Quote:Shortly after his appearance at the 2011 Faith and Freedom Conference in D.C. on Friday, a Bible-waving protester accosted Chairman of the House Budget Committee Paul Ryan. The man, who is member of the religious group Faithful America, questioned Ryan for modeling his proposed budget after “the extreme ideology of Ayn Rand rather than the basic economic justice values of the bible.” He then offers Ryan a Bible and advises him to “bone up on what it says about how we should treat the poor and vulnerable” with a specific “focus on the Gospel of Luke.”
RE: Paul Ryan confronted over Ayn Rand (found on Lawrence O'Donnell's site)
This is why I never got the alignment between the political right and Christianity. They are ideologically like oil and water to each other. Christopher Hitchens, an atheist neocon, is repulsive but at least he is honest.
RE: Paul Ryan confronted over Ayn Rand (found on Lawrence O'Donnell's site)
(06-08-2011 05:50 PM)KonaKane Wrote: This is why I never got the alignment between the political right and Christianity. They are ideologically like oil and water to each other. Christopher Hitchens, an atheist neocon, is repulsive but at least he is honest.

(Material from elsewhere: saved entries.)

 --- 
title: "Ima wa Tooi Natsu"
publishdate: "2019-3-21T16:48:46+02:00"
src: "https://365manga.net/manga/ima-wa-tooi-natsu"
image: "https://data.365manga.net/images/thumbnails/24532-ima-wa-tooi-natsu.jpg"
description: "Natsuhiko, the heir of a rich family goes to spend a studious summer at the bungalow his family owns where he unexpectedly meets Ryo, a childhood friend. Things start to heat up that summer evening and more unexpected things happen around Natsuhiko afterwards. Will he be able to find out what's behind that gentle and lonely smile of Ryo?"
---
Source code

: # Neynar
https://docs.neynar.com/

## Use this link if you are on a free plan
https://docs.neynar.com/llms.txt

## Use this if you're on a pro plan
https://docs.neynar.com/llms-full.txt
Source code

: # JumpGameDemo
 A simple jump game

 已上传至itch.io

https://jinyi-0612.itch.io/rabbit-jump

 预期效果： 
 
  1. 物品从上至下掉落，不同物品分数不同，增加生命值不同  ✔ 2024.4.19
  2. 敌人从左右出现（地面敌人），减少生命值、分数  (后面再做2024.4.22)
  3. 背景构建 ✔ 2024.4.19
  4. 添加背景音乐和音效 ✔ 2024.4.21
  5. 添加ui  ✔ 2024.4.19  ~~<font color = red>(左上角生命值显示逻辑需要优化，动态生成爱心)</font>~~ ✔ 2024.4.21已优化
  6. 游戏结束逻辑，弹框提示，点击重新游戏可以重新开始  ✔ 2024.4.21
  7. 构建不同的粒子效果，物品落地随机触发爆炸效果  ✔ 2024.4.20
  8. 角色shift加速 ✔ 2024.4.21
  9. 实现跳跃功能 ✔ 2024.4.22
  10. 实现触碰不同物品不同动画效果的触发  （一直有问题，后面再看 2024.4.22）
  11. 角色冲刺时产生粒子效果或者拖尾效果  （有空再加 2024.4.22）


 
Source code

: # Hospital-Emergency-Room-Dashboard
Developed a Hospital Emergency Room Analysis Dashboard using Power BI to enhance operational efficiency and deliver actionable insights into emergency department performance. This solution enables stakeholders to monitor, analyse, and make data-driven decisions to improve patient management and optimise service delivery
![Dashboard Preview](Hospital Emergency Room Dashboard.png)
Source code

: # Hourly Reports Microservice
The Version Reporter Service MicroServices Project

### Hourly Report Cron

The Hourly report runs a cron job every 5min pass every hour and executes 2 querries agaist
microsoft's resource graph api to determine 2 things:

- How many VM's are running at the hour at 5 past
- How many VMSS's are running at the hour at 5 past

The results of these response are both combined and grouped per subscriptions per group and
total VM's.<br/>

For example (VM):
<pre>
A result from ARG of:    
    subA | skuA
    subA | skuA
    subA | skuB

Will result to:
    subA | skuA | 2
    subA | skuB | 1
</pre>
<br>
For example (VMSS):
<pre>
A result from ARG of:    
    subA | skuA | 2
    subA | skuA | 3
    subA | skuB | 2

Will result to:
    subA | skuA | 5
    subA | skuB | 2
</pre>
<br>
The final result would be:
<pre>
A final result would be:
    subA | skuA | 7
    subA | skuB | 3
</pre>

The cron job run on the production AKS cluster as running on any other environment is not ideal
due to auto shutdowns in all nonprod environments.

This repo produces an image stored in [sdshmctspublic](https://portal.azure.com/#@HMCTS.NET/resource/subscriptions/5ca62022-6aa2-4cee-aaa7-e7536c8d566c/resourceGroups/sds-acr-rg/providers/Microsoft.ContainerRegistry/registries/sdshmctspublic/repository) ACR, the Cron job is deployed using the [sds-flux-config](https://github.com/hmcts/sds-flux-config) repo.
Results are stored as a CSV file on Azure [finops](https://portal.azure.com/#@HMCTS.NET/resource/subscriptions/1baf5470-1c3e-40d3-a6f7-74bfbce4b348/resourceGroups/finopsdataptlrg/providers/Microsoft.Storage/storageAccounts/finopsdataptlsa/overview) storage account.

Have you watched "The Power of Nightmares?"
It might be a little contrived and incomplete, but it's still instructive IMHO. It's been awhile since I watched it but, if I recall correctly, there is some discussion about how neocons hate "Liberal" and that's the glue that really binds "conservatives." If you think about fundamentalists, what is more threatening to their absolute way of thinking than relativism?

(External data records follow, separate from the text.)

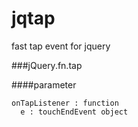 jqtap
=====

fast tap event for jquery


###jQuery.fn.tap

####parameter

    onTapListener : function
      e : touchEndEvent object
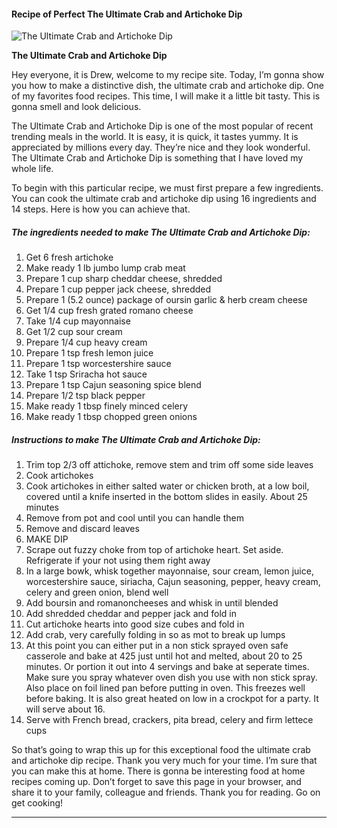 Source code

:             

#### Recipe of Perfect The Ultimate Crab and Artichoke Dip

![The Ultimate Crab and Artichoke Dip](https://img-global.cpcdn.com/recipes/6293809488461824/751x532cq70/the-ultimate-crab-and-artichoke-dip-recipe-main-photo.jpg)

**The Ultimate Crab and Artichoke Dip**

Hey everyone, it is Drew, welcome to my recipe site. Today, I’m gonna show you how to make a distinctive dish, the ultimate crab and artichoke dip. One of my favorites food recipes. This time, I will make it a little bit tasty. This is gonna smell and look delicious.

The Ultimate Crab and Artichoke Dip is one of the most popular of recent trending meals in the world. It is easy, it is quick, it tastes yummy. It is appreciated by millions every day. They’re nice and they look wonderful. The Ultimate Crab and Artichoke Dip is something that I have loved my whole life.

To begin with this particular recipe, we must first prepare a few ingredients. You can cook the ultimate crab and artichoke dip using 16 ingredients and 14 steps. Here is how you can achieve that.

##### The ingredients needed to make The Ultimate Crab and Artichoke Dip:

1.  Get 6 fresh artichoke
2.  Make ready 1 lb jumbo lump crab meat
3.  Prepare 1 cup sharp cheddar cheese, shredded
4.  Prepare 1 cup pepper jack cheese, shredded
5.  Prepare 1 (5.2 ounce) package of oursin garlic & herb cream cheese
6.  Get 1/4 cup fresh grated romano cheese
7.  Take 1/4 cup mayonnaise
8.  Get 1/2 cup sour cream
9.  Prepare 1/4 cup heavy cream
10.  Prepare 1 tsp fresh lemon juice
11.  Prepare 1 tsp worcestershire sauce
12.  Take 1 tsp Sriracha hot sauce
13.  Prepare 1 tsp Cajun seasoning spice blend
14.  Prepare 1/2 tsp black pepper
15.  Make ready 1 tbsp finely minced celery
16.  Make ready 1 tbsp chopped green onions

##### Instructions to make The Ultimate Crab and Artichoke Dip:

1.  Trim top 2/3 off attichoke, remove stem and trim off some side leaves
2.  Cook artichokes
3.  Cook artichokes in either salted water or chicken broth, at a low boil, covered until a knife inserted in the bottom slides in easily. About 25 minutes
4.  Remove from pot and cool until you can handle them
5.  Remove and discard leaves
6.  MAKE DIP
7.  Scrape out fuzzy choke from top of artichoke heart. Set aside. Refrigerate if your not using them right away
8.  In a large bowk, whisk together mayonnaise, sour cream, lemon juice, worcestershire sauce, siriacha, Cajun seasoning, pepper, heavy cream, celery and green onion, blend well
9.  Add boursin and romanoncheeses and whisk in until blended
10.  Add shredded cheddar and pepper jack and fold in
11.  Cut artichoke hearts into good size cubes and fold in
12.  Add crab, very carefully folding in so as mot to break up lumps
13.  At this point you can either put in a non stick sprayed oven safe casserole and bake at 425 just until hot and melted, about 20 to 25 minutes. Or portion it out into 4 servings and bake at seperate times. Make sure you spray whatever oven dish you use with non stick spray. Also place on foil lined pan before putting in oven. This freezes well before baking. It is also great heated on low in a crockpot for a party. It will serve about 16.
14.  Serve with French bread, crackers, pita bread, celery and firm lettece cups

So that’s going to wrap this up for this exceptional food the ultimate crab and artichoke dip recipe. Thank you very much for your time. I’m sure that you can make this at home. There is gonna be interesting food at home recipes coming up. Don’t forget to save this page in your browser, and share it to your family, colleague and friends. Thank you for reading. Go on get cooking!

* * *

RE: Paul Ryan confronted over Ayn Rand (found on Lawrence O'Donnell's site)
(06-08-2011 06:00 PM)Velleity Wrote:
(06-08-2011 05:50 PM)KonaKane Wrote: This is why I never got the alignment between the political right and Christianity. They are ideologically like oil and water to each other. Christopher Hitchens, an atheist neocon, is repulsive but at least he is honest.
Have you watched "The Power of Nightmares?"

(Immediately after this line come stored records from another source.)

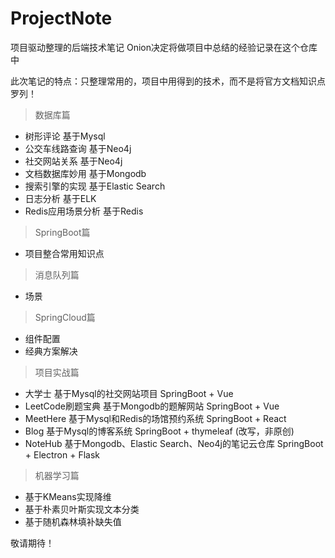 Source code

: # ProjectNote
项目驱动整理的后端技术笔记
Onion决定将做项目中总结的经验记录在这个仓库中

此次笔记的特点：只整理常用的，项目中用得到的技术，而不是将官方文档知识点罗列！

> 数据库篇

- 树形评论 基于Mysql
- 公交车线路查询 基于Neo4j
- 社交网站关系 基于Neo4j
- 文档数据库妙用 基于Mongodb
- 搜索引擎的实现 基于Elastic Search
- 日志分析 基于ELK
- Redis应用场景分析 基于Redis

> SpringBoot篇

- 项目整合常用知识点

> 消息队列篇

- 场景

> SpringCloud篇

- 组件配置
- 经典方案解决

> 项目实战篇

- 大学士 基于Mysql的社交网站项目 SpringBoot + Vue
- LeetCode刷题宝典 基于Mongodb的题解网站 SpringBoot + Vue
- MeetHere 基于Mysql和Redis的场馆预约系统 SpringBoot + React
- Blog 基于Mysql的博客系统 SpringBoot + thymeleaf (改写，非原创)
- NoteHub 基于Mongodb、Elastic Search、Neo4j的笔记云仓库 SpringBoot + Electron + Flask

> 机器学习篇

- 基于KMeans实现降维
- 基于朴素贝叶斯实现文本分类
- 基于随机森林填补缺失值
 
敬请期待！

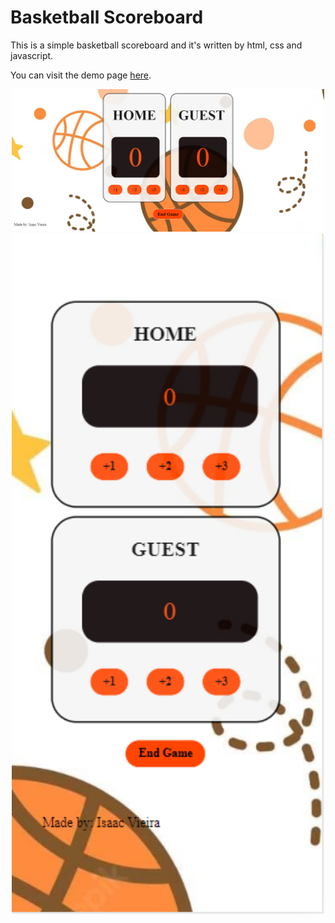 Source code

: # Basketball Scoreboard

This is a simple basketball scoreboard and it's written by html, css and javascript.

You can visit the demo page [here]().

<p align="center">
  <img src = "images/layout.png" width = "500">
  <img src = "images/sm-layout.png" width = "500">
</p>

It might be a little contrived and incomplete, but it's still instructive IMHO. It's been awhile since I watched it but, if I recall correctly, there is some discussion about how neocons hate "Liberal" and that's the glue that really binds "conservatives." If you think about fundamentalists, what is more threatening to their absolute way of thinking than relativism?
Thank you for the link. It's not like I don't understand a mutual disdain for something. But what I really don't get is the depth of the embrace rightwing American politics have with Christianity. The deeper you dig into the right wing psyche, the more you discover that they are in fact not just un-Christian, but ANTI-Christian.
RE: Paul Ryan confronted over Ayn Rand (found on Lawrence O'Donnell's site)
(06-08-2011 07:28 PM)KonaKane Wrote: ...
they are in fact not just un-Christian, but ANTI-Christian.
I've been saying this for years. Republicans just use the excuse that everybody's a hypocrite, even though they're the only one's claiming to be holier than thou.
Honestly, Republicans are just plain ass holes - and proud of their assholishness.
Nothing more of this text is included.